Just as art was intertwined with Van Gogh’s religious ideology during these years, so too was his relationship with his father, introducing the theme of Tension Between Personal Ambition and Familial Duty. Theodorus van Gogh the elder (not to be confused with Vincent’s younger brother) looms over the religious passages of the letters to Theo as the clerical model whom Van Gogh was eager to emulate. He told Theo, “there are some who feel: God is a Spirit, and they that worship Him must worship Him in spirit and in truth. Father is one of those few, Mother too, and Uncle Vt as well, I think” (60). This devout older generation of the Van Gogh family, especially his minister father, impressed upon Van Gogh the notion that pursuing a severe religious path would help him to achieve his family’s approval.
His father’s disapproval, therefore, of Van Gogh’s missionary work in Belgium pierced the very heart of his faith. In a letter from July 1880, he told Theo following a falling out with their parents, “please don’t think that I am renouncing anything, I am reasonably faithful in my unfaithfulness and although I have changed, I am still the same” (132).
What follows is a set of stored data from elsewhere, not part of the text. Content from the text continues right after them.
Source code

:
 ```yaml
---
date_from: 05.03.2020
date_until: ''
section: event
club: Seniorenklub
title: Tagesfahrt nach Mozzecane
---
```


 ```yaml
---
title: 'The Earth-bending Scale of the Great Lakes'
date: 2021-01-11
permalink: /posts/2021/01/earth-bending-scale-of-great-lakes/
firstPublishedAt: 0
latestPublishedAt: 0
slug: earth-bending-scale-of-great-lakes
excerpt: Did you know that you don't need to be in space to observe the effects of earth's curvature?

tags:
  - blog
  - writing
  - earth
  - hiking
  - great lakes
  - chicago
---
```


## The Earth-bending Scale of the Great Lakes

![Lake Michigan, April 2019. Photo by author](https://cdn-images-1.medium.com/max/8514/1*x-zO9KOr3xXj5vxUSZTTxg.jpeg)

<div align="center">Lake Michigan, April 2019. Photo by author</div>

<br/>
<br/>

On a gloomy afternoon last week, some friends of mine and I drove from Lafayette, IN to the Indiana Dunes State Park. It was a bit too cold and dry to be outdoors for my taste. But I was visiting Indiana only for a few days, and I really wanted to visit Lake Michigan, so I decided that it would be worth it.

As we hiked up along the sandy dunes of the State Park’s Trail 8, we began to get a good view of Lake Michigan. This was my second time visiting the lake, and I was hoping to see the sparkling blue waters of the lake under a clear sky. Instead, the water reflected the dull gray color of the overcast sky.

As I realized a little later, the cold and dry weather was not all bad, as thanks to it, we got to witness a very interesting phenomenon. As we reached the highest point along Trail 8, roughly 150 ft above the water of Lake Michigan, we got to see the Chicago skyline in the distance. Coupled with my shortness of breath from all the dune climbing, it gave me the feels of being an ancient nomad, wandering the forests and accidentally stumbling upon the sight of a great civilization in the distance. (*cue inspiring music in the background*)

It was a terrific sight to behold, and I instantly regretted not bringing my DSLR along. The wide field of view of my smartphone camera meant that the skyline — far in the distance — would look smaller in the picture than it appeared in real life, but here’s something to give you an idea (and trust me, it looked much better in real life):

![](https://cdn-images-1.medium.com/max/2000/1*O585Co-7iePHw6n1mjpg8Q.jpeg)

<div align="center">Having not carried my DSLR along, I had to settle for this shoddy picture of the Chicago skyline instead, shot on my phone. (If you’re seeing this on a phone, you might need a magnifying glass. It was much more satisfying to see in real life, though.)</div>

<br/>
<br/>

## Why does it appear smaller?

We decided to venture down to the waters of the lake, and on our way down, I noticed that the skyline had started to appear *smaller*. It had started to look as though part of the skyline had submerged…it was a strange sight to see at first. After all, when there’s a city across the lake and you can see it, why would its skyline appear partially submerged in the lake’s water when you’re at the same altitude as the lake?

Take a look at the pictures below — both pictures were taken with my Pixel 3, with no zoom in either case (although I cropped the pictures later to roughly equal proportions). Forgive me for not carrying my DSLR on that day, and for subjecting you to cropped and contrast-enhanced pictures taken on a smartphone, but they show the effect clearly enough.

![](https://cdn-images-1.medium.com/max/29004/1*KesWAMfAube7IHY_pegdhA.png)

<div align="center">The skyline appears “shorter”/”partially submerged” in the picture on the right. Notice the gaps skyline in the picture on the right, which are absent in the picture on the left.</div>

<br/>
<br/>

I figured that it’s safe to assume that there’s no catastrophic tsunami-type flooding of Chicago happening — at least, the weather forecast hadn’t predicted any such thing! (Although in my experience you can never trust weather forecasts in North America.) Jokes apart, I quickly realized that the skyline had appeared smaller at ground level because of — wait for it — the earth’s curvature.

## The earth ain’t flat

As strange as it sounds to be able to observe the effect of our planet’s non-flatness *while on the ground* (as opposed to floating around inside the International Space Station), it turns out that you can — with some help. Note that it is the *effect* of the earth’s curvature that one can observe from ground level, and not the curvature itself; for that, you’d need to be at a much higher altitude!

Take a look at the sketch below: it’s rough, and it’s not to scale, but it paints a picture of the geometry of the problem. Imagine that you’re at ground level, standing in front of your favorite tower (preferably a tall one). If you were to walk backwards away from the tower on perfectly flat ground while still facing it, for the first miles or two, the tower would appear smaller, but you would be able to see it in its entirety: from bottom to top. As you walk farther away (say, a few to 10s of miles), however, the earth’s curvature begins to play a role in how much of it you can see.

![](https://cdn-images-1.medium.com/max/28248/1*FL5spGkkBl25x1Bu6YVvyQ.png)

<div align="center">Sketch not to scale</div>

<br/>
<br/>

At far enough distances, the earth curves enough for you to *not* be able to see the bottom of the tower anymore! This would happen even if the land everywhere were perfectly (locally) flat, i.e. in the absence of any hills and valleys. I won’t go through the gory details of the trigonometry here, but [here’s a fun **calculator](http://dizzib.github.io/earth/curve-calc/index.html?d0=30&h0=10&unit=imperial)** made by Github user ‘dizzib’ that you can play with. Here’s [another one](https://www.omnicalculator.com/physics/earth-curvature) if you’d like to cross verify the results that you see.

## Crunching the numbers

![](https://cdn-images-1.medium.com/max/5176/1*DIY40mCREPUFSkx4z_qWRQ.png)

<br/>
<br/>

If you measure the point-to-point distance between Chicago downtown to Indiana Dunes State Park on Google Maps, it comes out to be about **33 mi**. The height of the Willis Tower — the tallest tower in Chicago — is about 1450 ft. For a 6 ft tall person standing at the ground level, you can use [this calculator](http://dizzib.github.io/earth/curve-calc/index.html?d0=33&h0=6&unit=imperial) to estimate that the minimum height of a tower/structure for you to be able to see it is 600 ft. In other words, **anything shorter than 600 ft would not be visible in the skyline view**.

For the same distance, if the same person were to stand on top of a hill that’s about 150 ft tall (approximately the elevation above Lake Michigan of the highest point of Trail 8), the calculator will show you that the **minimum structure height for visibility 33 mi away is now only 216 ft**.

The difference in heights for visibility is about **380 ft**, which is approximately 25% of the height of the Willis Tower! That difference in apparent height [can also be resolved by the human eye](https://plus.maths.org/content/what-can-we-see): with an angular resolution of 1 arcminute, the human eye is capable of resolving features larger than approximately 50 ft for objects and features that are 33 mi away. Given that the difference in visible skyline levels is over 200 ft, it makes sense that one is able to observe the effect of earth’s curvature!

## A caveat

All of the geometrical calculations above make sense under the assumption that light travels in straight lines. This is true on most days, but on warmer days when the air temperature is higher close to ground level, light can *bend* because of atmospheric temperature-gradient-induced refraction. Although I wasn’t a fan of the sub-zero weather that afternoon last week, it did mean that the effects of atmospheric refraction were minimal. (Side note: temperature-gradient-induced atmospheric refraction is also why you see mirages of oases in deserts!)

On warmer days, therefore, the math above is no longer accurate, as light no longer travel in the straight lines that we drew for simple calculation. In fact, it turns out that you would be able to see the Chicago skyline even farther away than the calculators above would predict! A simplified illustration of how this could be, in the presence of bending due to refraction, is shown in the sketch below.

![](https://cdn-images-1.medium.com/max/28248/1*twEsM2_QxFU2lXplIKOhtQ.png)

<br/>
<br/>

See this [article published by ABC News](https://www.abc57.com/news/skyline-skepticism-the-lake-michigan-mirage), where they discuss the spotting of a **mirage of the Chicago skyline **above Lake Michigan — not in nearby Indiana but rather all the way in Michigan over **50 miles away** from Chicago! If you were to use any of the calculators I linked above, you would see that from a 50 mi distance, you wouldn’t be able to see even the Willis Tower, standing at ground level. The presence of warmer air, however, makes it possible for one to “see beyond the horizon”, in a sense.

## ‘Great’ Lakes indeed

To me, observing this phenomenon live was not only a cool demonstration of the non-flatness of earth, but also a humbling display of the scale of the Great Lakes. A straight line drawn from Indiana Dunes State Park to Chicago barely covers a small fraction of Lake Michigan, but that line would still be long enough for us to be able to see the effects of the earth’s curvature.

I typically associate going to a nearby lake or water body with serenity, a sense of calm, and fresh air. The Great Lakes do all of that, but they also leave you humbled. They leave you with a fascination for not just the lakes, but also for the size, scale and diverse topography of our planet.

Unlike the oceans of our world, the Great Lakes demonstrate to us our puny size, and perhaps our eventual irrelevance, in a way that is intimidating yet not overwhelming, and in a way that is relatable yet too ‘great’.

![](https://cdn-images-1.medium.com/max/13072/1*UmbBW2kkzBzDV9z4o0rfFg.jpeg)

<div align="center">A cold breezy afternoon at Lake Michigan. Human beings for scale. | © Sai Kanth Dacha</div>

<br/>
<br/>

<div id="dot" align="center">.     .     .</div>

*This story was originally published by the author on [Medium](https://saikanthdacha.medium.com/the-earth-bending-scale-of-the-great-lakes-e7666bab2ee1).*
The extremity of Van Gogh’s pivot away from religion, in connection with the deterioration of his relationship with his father, suggests that consciously or unconsciously, part of Van Gogh’s religious motivation was founded on his desire to impress his father.
In these letters from the pre-painter period of Van Gogh’s life appear the seeds of Van Gogh’s artistic career. Despite his decision to reject organized religion, traces of the strong spirituality of these letters can be found in letters from later stages of his life, and in the spiritual tone of his paintings. Additionally, the pre-painter letters provide crucial exposition about Van Gogh’s familial relationships (most notably with his brother and father), relationships that would continue to be a central subject matter of the letters moving forward.